▼▼▼

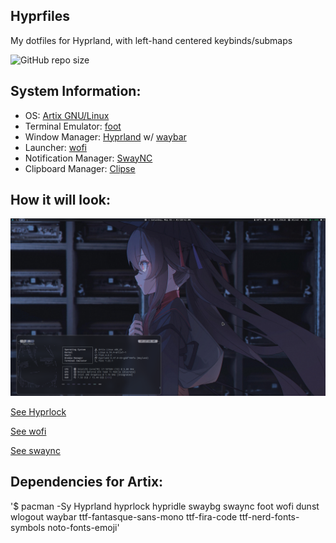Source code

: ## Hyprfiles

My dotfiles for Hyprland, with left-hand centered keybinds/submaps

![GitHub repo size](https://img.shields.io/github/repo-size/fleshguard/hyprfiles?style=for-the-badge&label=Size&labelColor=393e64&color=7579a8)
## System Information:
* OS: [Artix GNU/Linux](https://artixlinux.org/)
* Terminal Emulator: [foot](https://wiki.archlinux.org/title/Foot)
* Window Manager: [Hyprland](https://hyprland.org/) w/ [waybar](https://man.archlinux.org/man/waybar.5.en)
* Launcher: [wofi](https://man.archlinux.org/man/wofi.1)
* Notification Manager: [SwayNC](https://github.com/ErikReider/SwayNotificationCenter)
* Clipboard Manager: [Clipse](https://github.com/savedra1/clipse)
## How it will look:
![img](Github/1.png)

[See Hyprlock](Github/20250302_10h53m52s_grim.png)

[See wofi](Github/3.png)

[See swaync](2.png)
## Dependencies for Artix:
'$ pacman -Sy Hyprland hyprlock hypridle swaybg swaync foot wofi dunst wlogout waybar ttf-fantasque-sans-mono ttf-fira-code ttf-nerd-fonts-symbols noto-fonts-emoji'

▲▲▲

Those lines of the records that contain the string "Hyprland" should be identified and copied.

* Reply
My dotfiles for Hyprland, with left-hand centered keybinds/submaps
* Window Manager: [Hyprland](https://hyprland.org/) w/ [waybar](https://man.archlinux.org/man/waybar.5.en)
'$ pacman -Sy Hyprland hyprlock hypridle swaybg swaync foot wofi dunst wlogout waybar ttf-fantasque-sans-mono ttf-fira-code ttf-nerd-fonts-symbols noto-fonts-emoji'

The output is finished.